La remunicipalisation des services de l’eau a le vent en poupe

Depuis l’an 2000 et dans 35 pays du nord et du sud de la (...)

Depuis l’an 2000 et dans 35 pays du nord et du sud de la planète, quelque 180 municipalités – dont plusieurs capitales, Paris, Maputo, Buenos Aires, Kuala Lumpur et d’autres - ont repris à leur compte la gestion des services de l’eau. Pour les auteurs de cet état des lieux publié par un réseau d’observation et d’information sur la mondialisation, cette tendance doit être comprise comme "une réponse aux fausses promesses des opérateurs privés et à leur incapacité à placer les besoins des gens avant la recherche de profit".
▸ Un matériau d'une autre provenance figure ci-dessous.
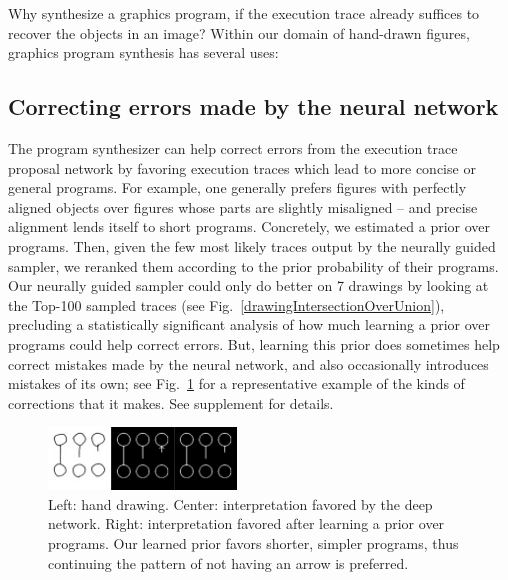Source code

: \documentclass{article}
\newcommand{\remark}[1]{\textcolor{red}{[#1]}}
\begin{document}
Why synthesize a graphics program,
if the execution trace already suffices to recover the objects in an image?
Within our domain of hand-drawn figures, graphics program synthesis has several uses:

\subsection{Correcting errors made by the neural network}\label{synthesizerHelpsParsing}
The program synthesizer can help correct errors from the execution
trace proposal network by favoring execution traces which lead to more
concise or general programs.  For example, one generally prefers
figures with perfectly aligned objects over figures whose parts are
slightly misaligned -- and precise alignment lends itself to short
programs.  Concretely, we estimated a prior over programs. Then,
given the few most likely traces output by the neurally guided sampler,
we reranked them according to the prior probability of their programs.
Our neurally guided sampler could only do better on
7 drawings by looking at the Top-100 sampled traces
(see Fig.~\ref{drawingIntersectionOverUnion}),
precluding a statistically significant analysis of how much
learning a prior over programs could help correct errors.
But,
learning this prior does sometimes
help correct mistakes made by the neural network, and also
occasionally introduces mistakes of its own; see
Fig.~\ref{exampleOfProgramCorrectingMistake} for a representative
example of the kinds of corrections that it makes.
See supplement for details.
\begin{figure}
  \includegraphics[width = 5cm]{figures/programSuccess7.png}
  \caption{Left: hand drawing. Center: interpretation favored by the deep network. Right: interpretation favored after learning a prior over programs. Our learned prior favors shorter, simpler programs, thus continuing the pattern of not having an arrow is preferred.}\label{exampleOfProgramCorrectingMistake}
  \end{figure}
\end{document}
"Là pour durer : la remunicipalisation de l’eau, un phénomène global en plein essor" : l’étude menée conjointement par le Transnational Institute (TNI, Pays-Bas), la Public Services International Research Unit (PSIRU, Grande-Bretagne) et l’Observatoire des multinationales (France) propose une vue d’ensemble des cas récents de remunicipalisations des services de l’eau et de l’assainissement dans le monde.

Si l’on en croit ce rapport, plus de 180 villes et collectivités de 35 pays ont repris le contrôle de leurs services d’eau au cours des 15 dernières années. Ce retour à une gestion publique paraît même s’accélérer : 81 remunicipalisations ont eu lieu dans des pays à revenus élevés entre 2010 et 2014, deux fois plus que durant les 5 années précédentes.
Accra (Ghana), Berlin (Allemagne), Buenos Aires (Argentine), Budapest (Hongrie), Kuala Lumpur (Malaisie), La Paz (Bolivie), Maputo (Mozambique) et Paris (France) figurent en bonne place dans la liste des grandes villes qui ont remunicipalisé leur eau. Inversement, les nouvelles privatisations, à l’instar de Nagpur (Inde) ou Djeddah (Arabie saoudite) sont plutôt rares.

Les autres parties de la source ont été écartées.